[WHAT YOU NEED TO DO]: Wherever a line in the records below contains "been", copy that line.

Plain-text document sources
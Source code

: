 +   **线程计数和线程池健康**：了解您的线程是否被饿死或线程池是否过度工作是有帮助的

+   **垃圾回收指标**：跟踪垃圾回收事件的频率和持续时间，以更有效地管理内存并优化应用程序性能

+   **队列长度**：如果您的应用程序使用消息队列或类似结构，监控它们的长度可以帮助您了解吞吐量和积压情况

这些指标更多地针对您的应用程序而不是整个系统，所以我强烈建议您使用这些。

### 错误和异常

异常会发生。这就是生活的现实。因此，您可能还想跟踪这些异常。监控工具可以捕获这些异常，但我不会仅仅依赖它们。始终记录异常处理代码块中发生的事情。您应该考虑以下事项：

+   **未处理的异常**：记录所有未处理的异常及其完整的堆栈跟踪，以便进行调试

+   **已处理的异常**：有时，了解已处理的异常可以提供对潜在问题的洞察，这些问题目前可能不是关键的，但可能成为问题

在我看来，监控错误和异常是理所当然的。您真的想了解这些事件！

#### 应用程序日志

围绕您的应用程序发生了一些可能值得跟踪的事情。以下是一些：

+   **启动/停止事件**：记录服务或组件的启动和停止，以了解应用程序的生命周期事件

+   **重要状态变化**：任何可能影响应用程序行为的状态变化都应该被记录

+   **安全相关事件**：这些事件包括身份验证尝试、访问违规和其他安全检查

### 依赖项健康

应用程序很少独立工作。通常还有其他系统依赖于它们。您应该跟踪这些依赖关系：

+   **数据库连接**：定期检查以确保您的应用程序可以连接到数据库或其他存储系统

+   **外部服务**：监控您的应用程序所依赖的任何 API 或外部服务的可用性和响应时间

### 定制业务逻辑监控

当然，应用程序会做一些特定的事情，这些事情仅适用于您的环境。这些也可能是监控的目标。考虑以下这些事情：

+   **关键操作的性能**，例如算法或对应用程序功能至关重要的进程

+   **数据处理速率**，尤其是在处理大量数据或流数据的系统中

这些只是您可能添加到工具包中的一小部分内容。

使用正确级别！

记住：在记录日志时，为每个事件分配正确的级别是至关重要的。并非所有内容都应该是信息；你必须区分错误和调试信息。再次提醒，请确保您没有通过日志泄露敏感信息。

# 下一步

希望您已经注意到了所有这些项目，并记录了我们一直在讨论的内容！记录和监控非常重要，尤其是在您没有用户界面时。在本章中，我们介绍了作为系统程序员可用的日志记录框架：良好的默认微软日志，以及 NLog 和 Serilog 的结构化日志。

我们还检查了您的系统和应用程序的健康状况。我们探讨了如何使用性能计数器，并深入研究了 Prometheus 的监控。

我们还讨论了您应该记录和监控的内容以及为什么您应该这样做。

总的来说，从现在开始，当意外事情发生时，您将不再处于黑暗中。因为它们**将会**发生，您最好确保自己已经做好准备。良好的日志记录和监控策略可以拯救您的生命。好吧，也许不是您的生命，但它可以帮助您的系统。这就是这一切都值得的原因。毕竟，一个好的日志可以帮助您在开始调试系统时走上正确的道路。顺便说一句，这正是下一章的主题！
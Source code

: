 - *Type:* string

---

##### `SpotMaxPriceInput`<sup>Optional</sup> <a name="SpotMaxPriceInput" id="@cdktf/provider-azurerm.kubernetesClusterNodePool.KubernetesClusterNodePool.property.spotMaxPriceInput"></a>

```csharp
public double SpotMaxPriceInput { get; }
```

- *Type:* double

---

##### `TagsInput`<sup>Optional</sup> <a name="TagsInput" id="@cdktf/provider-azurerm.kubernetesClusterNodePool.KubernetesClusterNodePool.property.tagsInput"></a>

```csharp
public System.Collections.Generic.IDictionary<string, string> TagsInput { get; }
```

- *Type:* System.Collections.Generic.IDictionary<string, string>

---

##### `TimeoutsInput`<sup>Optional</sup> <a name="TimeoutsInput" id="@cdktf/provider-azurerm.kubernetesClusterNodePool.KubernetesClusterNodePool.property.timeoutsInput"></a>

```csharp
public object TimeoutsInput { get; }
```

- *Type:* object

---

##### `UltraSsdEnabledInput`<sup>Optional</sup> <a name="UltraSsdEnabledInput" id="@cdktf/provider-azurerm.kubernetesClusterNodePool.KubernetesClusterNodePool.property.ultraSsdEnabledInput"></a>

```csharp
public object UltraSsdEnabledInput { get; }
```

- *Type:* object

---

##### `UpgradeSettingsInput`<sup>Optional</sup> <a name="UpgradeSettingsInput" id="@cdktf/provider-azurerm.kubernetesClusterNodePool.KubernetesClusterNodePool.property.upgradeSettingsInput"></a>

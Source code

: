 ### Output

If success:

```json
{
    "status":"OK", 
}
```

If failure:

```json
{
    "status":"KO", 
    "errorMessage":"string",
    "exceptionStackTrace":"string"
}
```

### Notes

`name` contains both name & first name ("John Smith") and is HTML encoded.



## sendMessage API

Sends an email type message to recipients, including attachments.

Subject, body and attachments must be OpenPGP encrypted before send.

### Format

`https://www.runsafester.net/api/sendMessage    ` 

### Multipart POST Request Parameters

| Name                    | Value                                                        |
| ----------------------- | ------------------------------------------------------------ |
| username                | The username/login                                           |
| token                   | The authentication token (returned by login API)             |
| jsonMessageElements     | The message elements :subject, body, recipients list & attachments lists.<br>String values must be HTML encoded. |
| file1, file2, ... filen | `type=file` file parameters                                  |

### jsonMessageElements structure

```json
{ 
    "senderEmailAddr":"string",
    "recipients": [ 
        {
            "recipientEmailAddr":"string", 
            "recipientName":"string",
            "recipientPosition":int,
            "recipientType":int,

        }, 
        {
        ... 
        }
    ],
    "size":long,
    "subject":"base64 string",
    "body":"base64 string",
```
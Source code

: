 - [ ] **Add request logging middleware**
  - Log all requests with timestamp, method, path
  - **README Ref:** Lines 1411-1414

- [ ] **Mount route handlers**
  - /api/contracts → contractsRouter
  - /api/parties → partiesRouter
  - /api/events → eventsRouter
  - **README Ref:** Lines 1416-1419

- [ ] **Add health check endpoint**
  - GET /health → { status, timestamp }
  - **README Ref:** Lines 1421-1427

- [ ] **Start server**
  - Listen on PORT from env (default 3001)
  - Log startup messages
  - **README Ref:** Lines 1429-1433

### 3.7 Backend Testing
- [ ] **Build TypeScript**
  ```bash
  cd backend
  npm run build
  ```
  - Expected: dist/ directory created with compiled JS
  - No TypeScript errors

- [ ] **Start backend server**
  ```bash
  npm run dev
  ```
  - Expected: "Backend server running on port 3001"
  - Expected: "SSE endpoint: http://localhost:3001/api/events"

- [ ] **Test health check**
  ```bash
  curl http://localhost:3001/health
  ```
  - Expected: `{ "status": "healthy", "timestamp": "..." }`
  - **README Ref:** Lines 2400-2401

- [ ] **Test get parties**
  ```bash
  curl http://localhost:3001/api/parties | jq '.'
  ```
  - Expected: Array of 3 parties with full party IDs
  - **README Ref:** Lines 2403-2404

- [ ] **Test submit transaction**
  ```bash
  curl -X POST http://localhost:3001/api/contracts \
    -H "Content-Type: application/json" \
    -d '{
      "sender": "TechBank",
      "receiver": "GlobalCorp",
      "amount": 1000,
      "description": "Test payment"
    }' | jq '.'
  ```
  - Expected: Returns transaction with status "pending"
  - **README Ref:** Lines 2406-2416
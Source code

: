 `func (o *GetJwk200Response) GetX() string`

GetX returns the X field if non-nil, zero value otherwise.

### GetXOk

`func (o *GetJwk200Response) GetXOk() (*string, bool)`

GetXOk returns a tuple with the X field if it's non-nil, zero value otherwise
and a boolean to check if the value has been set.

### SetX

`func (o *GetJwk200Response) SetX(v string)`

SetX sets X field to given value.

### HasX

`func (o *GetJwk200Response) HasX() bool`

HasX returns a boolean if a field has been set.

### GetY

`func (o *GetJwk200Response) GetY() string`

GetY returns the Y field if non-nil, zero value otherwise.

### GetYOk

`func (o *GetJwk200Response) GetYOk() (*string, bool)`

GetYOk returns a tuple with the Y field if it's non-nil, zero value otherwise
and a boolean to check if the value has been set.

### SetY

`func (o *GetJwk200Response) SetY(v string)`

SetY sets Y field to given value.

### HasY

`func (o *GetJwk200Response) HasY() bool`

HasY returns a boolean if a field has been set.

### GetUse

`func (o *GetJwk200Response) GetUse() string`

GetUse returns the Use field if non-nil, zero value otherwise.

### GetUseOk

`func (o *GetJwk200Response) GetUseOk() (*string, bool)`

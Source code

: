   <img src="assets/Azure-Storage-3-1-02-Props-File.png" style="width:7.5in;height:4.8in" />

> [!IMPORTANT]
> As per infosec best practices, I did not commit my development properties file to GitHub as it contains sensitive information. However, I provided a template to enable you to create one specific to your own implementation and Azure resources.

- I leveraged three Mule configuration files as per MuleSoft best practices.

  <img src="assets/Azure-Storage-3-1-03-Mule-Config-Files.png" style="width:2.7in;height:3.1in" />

[RESPONSE TO THE TASK]:
and a boolean to check if the value has been set.
HasX returns a boolean if a field has been set.
and a boolean to check if the value has been set.
HasY returns a boolean if a field has been set.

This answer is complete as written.